• **EXERCISE DATA**

_ _ _

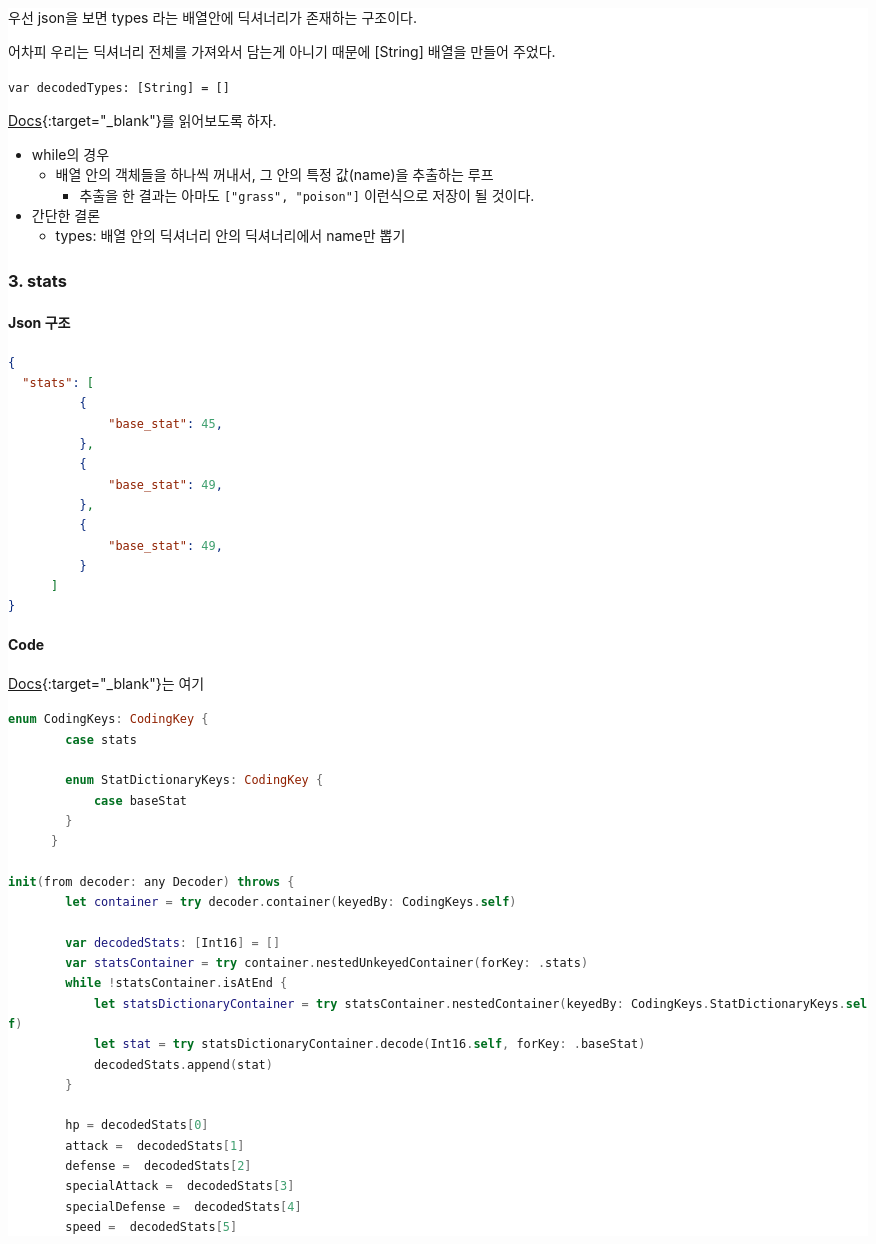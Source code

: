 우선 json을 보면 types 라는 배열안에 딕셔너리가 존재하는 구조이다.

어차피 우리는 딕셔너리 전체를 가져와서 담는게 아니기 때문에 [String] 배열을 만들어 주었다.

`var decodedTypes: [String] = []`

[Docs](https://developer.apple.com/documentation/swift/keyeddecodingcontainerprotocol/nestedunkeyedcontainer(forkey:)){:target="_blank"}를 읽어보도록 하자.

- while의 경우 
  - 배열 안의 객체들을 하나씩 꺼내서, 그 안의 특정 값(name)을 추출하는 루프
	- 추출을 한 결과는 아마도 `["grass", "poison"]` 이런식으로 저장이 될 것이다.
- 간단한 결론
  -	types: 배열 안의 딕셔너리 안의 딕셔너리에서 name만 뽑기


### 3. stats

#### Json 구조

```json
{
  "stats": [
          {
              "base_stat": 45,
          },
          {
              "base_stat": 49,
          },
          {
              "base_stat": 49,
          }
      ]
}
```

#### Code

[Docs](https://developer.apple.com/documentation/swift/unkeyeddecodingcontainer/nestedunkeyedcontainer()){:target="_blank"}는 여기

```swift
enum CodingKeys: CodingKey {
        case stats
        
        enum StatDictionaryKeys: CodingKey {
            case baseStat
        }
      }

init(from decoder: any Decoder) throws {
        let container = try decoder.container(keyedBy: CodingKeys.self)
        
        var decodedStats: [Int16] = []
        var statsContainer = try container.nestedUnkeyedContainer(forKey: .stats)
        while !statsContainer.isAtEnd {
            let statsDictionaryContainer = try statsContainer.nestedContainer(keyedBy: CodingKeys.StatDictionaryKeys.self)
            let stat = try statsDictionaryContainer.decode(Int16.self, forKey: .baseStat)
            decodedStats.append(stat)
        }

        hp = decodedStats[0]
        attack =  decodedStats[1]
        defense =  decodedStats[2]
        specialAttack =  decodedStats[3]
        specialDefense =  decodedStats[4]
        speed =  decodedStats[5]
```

_ _ _

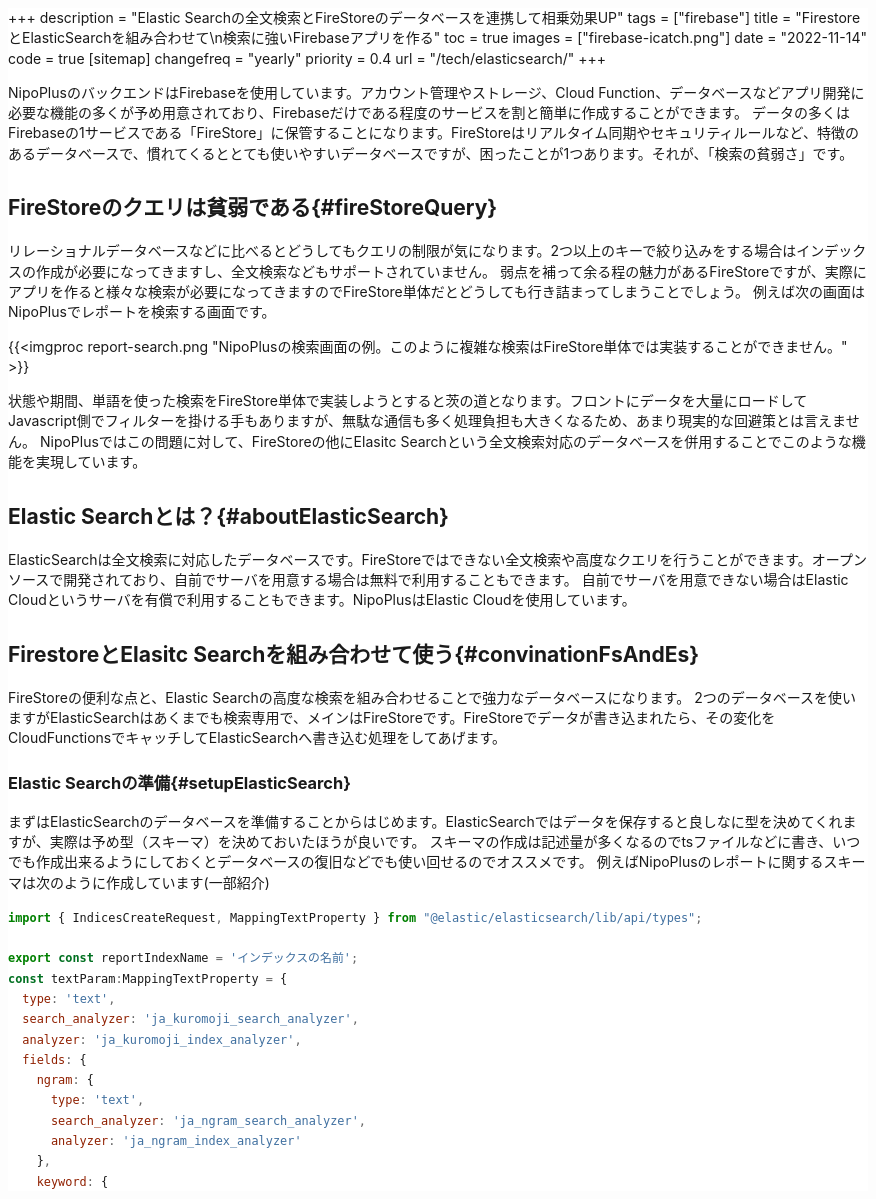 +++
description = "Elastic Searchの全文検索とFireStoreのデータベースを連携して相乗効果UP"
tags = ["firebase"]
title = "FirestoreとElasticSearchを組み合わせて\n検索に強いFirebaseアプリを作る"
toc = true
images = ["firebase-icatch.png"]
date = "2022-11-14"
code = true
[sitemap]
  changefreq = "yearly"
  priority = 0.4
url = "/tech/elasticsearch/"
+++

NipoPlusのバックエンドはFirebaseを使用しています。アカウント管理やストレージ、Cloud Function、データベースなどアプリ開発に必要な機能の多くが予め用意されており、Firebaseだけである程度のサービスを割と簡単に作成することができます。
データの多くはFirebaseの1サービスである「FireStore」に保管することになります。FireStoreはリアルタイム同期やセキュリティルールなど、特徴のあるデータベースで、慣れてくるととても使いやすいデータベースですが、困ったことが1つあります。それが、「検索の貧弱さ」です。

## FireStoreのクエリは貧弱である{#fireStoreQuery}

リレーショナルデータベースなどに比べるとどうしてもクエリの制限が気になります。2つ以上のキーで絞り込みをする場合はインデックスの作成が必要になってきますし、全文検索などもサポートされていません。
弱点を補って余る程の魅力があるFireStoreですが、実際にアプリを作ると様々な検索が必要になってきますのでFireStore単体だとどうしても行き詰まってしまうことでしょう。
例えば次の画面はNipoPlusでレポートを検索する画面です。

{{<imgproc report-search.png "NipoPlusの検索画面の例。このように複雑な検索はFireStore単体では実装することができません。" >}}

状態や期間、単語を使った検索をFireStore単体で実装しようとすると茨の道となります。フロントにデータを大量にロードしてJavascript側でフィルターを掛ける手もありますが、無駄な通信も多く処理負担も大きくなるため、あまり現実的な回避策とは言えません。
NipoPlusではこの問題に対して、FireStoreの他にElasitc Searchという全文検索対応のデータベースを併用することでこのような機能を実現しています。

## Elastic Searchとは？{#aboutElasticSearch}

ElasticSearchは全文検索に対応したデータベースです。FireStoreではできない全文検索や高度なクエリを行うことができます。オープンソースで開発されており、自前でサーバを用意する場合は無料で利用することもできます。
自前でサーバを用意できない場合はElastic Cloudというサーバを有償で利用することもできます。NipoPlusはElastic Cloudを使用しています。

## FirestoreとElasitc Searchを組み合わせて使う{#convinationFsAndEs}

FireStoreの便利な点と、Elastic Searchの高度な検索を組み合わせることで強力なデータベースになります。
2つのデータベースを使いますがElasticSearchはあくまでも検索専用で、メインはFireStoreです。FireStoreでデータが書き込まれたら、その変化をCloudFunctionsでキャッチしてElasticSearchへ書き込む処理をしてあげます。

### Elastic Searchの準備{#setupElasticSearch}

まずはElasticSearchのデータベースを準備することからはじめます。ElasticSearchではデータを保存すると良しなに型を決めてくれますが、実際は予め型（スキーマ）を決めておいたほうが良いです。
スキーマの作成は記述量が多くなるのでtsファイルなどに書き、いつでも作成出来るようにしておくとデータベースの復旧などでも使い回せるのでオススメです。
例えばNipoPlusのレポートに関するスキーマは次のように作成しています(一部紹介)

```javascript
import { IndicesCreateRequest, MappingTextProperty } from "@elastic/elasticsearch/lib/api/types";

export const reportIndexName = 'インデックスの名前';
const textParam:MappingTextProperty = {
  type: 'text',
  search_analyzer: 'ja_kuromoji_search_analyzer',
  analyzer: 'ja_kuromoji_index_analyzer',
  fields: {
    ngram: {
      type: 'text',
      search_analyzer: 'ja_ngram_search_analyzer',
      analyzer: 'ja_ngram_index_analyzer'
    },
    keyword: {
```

_ _ _

• **WHAT THE TASK REQUIRES**
Out of the preceding entries, pull every line containing the string "keyedBy".

• **RESPONSE TO THE TASK**
        let container = try decoder.container(keyedBy: CodingKeys.self)
            let statsDictionaryContainer = try statsContainer.nestedContainer(keyedBy: CodingKeys.StatDictionaryKeys.self)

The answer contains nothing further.